The task: Retype exactly the lines below, beginning with the first and ending with the line where "0.097677 & 0.097707" appears.

Provided data:

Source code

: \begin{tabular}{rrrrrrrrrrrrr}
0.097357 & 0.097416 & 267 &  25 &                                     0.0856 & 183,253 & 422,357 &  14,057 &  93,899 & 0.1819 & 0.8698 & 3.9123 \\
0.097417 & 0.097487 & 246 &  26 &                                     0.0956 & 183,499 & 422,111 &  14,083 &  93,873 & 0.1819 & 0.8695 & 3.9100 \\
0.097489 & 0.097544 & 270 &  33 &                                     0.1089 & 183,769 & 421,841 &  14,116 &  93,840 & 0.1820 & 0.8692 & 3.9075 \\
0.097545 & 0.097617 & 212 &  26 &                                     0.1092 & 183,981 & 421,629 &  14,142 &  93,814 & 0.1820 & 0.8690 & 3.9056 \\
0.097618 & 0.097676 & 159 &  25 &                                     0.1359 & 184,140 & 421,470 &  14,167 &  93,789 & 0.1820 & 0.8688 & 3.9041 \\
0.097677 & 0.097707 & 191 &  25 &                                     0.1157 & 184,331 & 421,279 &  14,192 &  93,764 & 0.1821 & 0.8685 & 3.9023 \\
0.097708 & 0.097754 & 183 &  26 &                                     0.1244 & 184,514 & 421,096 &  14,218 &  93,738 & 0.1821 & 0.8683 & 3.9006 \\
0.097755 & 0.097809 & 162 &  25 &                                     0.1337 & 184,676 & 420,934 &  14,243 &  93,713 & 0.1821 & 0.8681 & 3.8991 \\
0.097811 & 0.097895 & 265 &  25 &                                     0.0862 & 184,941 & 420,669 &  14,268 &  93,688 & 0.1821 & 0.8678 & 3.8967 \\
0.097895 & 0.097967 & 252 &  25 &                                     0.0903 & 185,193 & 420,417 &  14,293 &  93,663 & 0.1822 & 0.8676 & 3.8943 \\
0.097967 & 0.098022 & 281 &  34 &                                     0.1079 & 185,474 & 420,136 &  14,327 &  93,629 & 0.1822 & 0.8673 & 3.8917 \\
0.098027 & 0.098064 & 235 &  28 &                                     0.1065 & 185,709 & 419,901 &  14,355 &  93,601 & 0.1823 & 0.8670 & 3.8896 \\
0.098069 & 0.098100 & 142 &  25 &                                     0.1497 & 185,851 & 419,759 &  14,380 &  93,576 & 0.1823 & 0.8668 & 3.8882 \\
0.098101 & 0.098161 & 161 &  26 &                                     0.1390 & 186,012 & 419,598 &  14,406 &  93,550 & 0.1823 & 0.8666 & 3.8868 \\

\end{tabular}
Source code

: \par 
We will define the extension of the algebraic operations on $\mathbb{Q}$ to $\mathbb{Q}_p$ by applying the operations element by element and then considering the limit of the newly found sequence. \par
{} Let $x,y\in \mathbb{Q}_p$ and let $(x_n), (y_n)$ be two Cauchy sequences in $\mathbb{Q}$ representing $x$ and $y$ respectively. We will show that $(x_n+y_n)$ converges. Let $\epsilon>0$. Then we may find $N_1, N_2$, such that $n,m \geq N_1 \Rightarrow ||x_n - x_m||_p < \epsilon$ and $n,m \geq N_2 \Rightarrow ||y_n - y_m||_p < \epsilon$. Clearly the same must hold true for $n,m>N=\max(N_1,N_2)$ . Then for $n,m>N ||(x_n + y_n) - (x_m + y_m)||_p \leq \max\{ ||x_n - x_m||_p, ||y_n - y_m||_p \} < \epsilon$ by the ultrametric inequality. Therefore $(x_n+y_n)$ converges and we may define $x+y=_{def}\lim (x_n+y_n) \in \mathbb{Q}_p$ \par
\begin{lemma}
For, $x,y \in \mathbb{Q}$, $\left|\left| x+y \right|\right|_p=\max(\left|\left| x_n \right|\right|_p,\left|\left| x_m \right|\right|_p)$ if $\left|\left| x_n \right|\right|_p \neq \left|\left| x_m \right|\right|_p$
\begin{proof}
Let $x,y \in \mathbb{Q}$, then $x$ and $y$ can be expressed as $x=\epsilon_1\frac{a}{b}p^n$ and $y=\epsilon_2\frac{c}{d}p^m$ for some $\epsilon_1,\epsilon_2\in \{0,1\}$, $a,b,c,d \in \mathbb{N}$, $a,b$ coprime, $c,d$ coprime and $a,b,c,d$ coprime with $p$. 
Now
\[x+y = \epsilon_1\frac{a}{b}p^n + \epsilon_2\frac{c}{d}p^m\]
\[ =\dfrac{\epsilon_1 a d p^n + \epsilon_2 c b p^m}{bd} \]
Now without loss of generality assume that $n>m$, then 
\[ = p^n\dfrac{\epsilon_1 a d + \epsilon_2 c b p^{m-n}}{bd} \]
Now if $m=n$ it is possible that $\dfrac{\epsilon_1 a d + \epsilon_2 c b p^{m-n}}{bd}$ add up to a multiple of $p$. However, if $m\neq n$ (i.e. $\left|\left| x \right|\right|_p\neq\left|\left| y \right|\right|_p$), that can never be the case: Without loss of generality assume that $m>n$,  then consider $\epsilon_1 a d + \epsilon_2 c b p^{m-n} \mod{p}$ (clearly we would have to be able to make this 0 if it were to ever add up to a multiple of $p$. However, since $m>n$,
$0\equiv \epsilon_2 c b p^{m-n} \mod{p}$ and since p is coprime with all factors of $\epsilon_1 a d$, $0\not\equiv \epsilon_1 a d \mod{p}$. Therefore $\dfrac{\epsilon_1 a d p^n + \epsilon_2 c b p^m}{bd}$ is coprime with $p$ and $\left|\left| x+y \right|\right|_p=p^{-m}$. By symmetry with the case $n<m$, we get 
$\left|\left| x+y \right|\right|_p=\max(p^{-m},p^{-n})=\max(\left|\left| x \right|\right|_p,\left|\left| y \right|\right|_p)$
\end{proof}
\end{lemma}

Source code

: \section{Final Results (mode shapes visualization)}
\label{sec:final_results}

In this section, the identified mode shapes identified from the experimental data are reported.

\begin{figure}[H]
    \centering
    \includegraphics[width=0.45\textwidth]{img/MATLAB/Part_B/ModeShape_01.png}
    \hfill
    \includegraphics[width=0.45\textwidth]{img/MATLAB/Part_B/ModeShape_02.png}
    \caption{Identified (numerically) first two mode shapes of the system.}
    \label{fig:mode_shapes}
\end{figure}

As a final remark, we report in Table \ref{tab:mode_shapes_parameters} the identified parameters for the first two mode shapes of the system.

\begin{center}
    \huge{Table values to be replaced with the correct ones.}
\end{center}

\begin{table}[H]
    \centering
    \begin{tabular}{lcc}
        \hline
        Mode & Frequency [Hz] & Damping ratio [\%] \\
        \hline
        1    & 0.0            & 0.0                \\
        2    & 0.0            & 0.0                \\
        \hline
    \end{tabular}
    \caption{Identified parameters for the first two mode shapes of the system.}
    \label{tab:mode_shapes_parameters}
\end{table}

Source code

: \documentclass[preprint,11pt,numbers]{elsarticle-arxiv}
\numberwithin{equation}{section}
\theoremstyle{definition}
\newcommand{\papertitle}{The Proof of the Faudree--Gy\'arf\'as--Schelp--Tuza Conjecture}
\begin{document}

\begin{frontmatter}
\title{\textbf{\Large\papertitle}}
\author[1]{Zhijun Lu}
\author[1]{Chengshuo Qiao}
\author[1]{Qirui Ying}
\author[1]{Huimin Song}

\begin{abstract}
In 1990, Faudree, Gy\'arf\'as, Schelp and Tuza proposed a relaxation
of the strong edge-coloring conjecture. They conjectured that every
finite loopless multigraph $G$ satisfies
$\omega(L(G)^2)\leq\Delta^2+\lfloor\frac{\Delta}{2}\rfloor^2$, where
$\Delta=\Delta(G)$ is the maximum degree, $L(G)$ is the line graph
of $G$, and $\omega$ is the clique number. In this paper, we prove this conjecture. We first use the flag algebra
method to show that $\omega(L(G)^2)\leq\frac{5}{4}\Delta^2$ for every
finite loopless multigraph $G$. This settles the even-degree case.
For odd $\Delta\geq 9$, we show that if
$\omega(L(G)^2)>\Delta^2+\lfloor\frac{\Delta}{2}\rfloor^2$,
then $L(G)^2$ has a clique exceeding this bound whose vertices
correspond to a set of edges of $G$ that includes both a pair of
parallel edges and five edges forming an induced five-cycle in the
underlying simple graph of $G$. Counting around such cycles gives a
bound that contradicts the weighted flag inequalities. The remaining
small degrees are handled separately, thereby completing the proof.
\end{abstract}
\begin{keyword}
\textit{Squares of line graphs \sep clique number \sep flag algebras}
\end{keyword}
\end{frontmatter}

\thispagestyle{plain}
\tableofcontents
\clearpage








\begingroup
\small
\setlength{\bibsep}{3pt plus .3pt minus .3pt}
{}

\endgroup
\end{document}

Written answer:
Source code

: \begin{tabular}{rrrrrrrrrrrrr}
0.097357 & 0.097416 & 267 &  25 &                                     0.0856 & 183,253 & 422,357 &  14,057 &  93,899 & 0.1819 & 0.8698 & 3.9123 \\
0.097417 & 0.097487 & 246 &  26 &                                     0.0956 & 183,499 & 422,111 &  14,083 &  93,873 & 0.1819 & 0.8695 & 3.9100 \\
0.097489 & 0.097544 & 270 &  33 &                                     0.1089 & 183,769 & 421,841 &  14,116 &  93,840 & 0.1820 & 0.8692 & 3.9075 \\
0.097545 & 0.097617 & 212 &  26 &                                     0.1092 & 183,981 & 421,629 &  14,142 &  93,814 & 0.1820 & 0.8690 & 3.9056 \\
0.097618 & 0.097676 & 159 &  25 &                                     0.1359 & 184,140 & 421,470 &  14,167 &  93,789 & 0.1820 & 0.8688 & 3.9041 \\
0.097677 & 0.097707 & 191 &  25 &                                     0.1157 & 184,331 & 421,279 &  14,192 &  93,764 & 0.1821 & 0.8685 & 3.9023 \\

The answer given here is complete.